On the Brotherhood of the Maintenance of the Way Employees (BMWE) Facebook page, workers, who are awaiting ballots to vote on the BMWE-backed agreement, said, “I want to know who’s getting the little orange envelope discretely slid across the table to them. Seems these officials are getting the Tentative Agreements knowing we’re going to vote ‘no’ on them. Question is: Why are they doing this? To prevent a strike? If so, why? [Isn’t] the craft union [supposed] to represent each member and not the company? In what way does anything on the table make it better for any of us? Yeah, a lot of unanswered, logical and simple questions.”

Another worker posted, “I worked on the railroad for 40 years, and after a few strikes I do think that now it is the right time to strike because the companies need you more now than before. I am saying this because they shorted the labor force, so they do not have too many people to get the job done. Before they had a lot of people, so they [could] find somebody to continue working. [This] is not the case now.”

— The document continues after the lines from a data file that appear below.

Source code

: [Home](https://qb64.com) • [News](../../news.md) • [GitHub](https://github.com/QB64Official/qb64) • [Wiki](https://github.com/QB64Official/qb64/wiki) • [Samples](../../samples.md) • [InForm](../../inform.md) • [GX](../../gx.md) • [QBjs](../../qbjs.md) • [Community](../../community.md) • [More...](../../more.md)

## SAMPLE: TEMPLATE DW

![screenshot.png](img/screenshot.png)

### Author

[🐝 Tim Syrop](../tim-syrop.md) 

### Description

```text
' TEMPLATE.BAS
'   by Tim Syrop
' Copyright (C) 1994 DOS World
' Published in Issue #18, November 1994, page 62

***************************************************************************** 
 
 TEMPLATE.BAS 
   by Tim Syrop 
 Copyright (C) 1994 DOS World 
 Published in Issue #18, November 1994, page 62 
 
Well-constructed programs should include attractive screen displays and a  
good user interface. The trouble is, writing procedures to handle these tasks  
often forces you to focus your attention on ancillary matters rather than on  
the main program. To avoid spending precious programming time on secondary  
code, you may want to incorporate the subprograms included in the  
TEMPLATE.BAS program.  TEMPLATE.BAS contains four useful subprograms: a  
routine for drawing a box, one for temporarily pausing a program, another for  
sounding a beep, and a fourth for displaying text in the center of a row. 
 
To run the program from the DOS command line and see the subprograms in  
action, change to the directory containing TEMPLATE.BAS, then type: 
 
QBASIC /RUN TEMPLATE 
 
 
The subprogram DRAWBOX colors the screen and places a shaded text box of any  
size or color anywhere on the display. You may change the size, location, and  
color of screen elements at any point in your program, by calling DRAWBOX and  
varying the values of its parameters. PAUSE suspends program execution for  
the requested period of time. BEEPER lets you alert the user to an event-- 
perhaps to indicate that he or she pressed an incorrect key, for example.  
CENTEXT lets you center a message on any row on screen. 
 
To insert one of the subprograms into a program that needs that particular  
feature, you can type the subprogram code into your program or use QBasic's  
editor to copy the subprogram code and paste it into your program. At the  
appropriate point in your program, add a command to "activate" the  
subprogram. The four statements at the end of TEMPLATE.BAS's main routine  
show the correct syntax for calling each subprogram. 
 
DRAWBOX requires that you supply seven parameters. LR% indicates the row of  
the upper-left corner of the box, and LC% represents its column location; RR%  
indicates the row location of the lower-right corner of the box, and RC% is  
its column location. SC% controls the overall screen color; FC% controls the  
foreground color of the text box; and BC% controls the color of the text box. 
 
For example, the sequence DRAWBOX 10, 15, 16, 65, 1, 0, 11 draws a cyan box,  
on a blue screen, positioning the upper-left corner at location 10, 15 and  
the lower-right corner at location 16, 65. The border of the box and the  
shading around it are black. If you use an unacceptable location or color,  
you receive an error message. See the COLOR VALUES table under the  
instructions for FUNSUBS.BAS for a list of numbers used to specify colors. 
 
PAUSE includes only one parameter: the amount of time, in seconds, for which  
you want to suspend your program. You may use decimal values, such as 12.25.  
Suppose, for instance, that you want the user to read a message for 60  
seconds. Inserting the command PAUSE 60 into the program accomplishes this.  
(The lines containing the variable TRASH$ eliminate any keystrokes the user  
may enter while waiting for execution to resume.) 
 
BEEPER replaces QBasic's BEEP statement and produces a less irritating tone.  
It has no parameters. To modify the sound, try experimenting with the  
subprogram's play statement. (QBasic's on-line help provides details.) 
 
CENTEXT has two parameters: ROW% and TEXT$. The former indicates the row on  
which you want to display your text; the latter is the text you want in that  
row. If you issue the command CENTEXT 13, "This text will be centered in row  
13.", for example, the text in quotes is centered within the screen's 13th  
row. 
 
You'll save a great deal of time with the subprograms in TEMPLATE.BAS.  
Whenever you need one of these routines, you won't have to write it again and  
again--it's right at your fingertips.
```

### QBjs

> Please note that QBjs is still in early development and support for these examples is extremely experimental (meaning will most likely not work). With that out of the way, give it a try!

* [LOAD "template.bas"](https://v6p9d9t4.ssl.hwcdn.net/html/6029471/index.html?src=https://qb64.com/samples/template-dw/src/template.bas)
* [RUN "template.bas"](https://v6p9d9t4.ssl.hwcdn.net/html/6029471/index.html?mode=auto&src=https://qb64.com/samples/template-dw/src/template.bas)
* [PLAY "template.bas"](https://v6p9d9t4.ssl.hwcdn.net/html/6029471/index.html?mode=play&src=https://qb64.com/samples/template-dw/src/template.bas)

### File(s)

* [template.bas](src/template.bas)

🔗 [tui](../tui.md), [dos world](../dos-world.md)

Another worker replied, “Do you realize the reason why they don’t have a lot of employees is because the working conditions has gotten so bad that people can’t take it anymore. Since this new Hi-Viz attendance policy came into effect. I know of two individuals that have passed away from these horrible working conditions. One was driving to work. He hadn’t had a day off in two weeks. He pulled over on the highway and died from a heart attack. Another man went to use the restroom on the 2nd unit and passed out. Conductor found him, and he was already gone. I grew up with the railroad.

“My grandfather and aunt [said] conditions where never this bad. Now you are required to be available 24/7/365. They need day off and they get penalized. If you try to use a PLD day most of the time they are denied. This is why the strike was going to happen.”

Leader of Volvo Trucks Rank-and-File Committee to rail workers: “You guys have them scared”

Workers around the country and, in fact, the world are looking to railway workers to break through the stranglehold of the pro-corporate unions and use their power to overturn these conditions. Rick, a leader of the Volvo Workers Rank-and-File Committee in Dublin, Virginia, where workers conducted a powerful strike last year said, “The railroad workers have to stick to their guns. You guys have them scared. Organize, organize. Tell everyone working person.

“They will come back and say, ‘We better take this offer, it’s the best we are going to get!’ Bull crap. It’s junk, and they know it. They are hoping you guys and gals are too dumb and poor to turn it down. Hold the line.

“The Volvo workers did for three months until the company and the United Auto Workers union dangled just enough carrots to enough people and a good scare tactic it finally broke us. But now that everything that they didn’t show us is coming out, those people are kicking themselves.

“Demand to see the entire contract with enough time for people to read and understand what they are looking at. Volvo’s rank and file is supporting you.”